On a recent morning Lemalali together with his small son Mpising drove their cattle to the Oldugum stream to drink. On the way, one of the cows fell into a small ravine and due to the soft dirt on the banks, could not climb out. Lemalai, walking some distance ahead of the cattle and talking with a friend that he had met on the way, did not notice. Mpising he was focused on throwing stones at a troop of baboons, so he also did not notice that the cow was missing. Another Maasai man coming along the same path came upon the cow in trouble got behind it and pushed. Out came the cow without a hitch. The stranger followed along with the freed cow and met Lemelali and his son at the stream. On meeting Lemalali, who had just realized he was missing one of his milk cows, he explained what he had done and strongly suggested that he was entitled to some gourds of local beer for his trouble. The Maasai say: Teneishir inkishu, naa ilewa eishiru. When the cattle are hurting, the Maasai people hurt along with them. From time immemorial anyone coming upon a cow having fallen into a gully or water hole would pull the animal out. He wouldn’t think of asking for anything in return for his help. Nowadays it is different. When one helps, the ordinary thing is to ask for food or local beer in return. More and more, it seems that cooperation and mutual help is out and it is everyone for himself or herself.

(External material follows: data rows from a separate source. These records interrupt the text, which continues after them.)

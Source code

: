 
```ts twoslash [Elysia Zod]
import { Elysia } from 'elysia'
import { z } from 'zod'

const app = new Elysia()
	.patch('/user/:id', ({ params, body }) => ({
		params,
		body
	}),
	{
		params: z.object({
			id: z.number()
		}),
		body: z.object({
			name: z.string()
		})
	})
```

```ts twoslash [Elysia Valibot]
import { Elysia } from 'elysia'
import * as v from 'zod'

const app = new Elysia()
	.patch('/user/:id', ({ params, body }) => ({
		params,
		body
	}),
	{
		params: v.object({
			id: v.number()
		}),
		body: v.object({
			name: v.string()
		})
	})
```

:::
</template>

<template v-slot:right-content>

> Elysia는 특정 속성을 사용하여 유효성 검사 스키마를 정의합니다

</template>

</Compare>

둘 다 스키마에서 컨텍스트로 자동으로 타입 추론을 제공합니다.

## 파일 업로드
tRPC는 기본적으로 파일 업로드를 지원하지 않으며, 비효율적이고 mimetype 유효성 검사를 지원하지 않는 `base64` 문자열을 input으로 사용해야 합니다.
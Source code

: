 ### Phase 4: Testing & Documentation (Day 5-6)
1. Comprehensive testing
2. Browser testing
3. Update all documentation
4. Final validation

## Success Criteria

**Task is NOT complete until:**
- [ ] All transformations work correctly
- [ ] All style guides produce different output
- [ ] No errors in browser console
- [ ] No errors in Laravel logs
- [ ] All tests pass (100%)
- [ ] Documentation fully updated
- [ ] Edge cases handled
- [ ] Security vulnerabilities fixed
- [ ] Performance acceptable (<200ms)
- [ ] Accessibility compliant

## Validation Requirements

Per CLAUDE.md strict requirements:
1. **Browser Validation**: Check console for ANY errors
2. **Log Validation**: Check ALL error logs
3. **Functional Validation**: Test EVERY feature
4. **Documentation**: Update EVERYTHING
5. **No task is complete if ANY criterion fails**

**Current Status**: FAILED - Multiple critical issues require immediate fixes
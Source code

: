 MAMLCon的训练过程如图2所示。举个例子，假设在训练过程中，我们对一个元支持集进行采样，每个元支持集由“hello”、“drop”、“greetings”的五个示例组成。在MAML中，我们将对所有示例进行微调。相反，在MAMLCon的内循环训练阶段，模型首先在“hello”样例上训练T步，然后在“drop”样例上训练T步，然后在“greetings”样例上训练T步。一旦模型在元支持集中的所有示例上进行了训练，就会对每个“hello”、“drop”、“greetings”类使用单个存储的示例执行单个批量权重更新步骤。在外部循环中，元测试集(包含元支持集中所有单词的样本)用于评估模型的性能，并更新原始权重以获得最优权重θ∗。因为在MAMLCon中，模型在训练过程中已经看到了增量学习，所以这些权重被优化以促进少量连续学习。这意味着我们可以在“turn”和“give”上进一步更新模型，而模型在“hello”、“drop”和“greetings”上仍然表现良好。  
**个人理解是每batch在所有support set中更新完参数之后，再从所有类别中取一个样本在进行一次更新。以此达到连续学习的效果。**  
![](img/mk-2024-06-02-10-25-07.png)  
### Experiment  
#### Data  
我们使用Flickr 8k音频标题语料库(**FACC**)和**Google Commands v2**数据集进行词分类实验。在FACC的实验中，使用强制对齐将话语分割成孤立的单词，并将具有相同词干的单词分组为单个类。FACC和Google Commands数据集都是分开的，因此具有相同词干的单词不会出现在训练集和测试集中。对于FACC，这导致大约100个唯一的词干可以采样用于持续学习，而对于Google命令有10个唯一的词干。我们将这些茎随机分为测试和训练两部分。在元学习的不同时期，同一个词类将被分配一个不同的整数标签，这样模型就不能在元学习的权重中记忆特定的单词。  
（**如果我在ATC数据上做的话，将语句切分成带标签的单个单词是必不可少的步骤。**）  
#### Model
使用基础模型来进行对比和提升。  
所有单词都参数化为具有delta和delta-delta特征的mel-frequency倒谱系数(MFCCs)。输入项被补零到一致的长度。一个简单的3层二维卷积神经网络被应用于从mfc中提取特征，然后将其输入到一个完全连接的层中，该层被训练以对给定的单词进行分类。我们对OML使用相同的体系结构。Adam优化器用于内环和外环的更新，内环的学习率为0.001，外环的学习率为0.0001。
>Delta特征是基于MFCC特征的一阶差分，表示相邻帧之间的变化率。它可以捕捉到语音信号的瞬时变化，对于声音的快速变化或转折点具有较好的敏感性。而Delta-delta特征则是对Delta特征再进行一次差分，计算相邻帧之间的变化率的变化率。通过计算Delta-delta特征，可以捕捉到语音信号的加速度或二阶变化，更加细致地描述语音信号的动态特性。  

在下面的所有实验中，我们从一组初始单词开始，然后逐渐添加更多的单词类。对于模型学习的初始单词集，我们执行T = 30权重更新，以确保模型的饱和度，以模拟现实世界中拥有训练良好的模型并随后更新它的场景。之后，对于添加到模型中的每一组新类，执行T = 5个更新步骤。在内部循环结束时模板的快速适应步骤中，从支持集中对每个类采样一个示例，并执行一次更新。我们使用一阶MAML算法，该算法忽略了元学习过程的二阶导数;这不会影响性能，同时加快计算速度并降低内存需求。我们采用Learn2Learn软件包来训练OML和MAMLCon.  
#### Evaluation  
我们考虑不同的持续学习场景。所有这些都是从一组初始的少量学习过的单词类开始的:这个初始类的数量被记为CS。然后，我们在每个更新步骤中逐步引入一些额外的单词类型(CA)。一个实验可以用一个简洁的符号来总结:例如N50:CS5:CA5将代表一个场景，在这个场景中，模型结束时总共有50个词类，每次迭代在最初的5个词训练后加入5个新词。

Husband and wife troubles:

A certain husband beats his wife regularly because he accuses her of adultery whenever she is seen talking to a man. This is being talked about everywhere around Endulen. Even when she goes for firewood, he says that she is meeting her lovers. When she goes to the shops, to draw water, or to cut firewood, he says that she is looking for her lovers. Each day her husband returns home early with the cows and goats so that he can question her about where she has been and accuse her of having been with her lovers. She has become afraid of leaving the village to go anywhere or to do anything normal because of being accused as soon as she is out of the sight of her husband. What will she do? She has no recourse and the people don’t know how she can be helped because she is under the authority of her husband and doesn’t have a way out.

Nocturnal encounter.

Last week, a certain man left his village at night and went to his friend. After visiting his friend, he got up and said that he was going back home. Maybe I will meet my wife with her lover, he told his friend. When he was nearing home, he met a lion. The lion chased him and he climbed a tree. The lion stayed at the base of the tree till morning preventing him from coming down from the tree. At dawn he was able to leave the tree and continued on home.

No more gardens.

This month cultivation and people were forbidden to have gardens of any kind anywhere within the Conservation Authority of Ngorongoro. It is reported that in the Nainokanoka area where Maasai have gardens of potatoes and tobacco, there were clashes with the police and a number of people needed hospital treatment.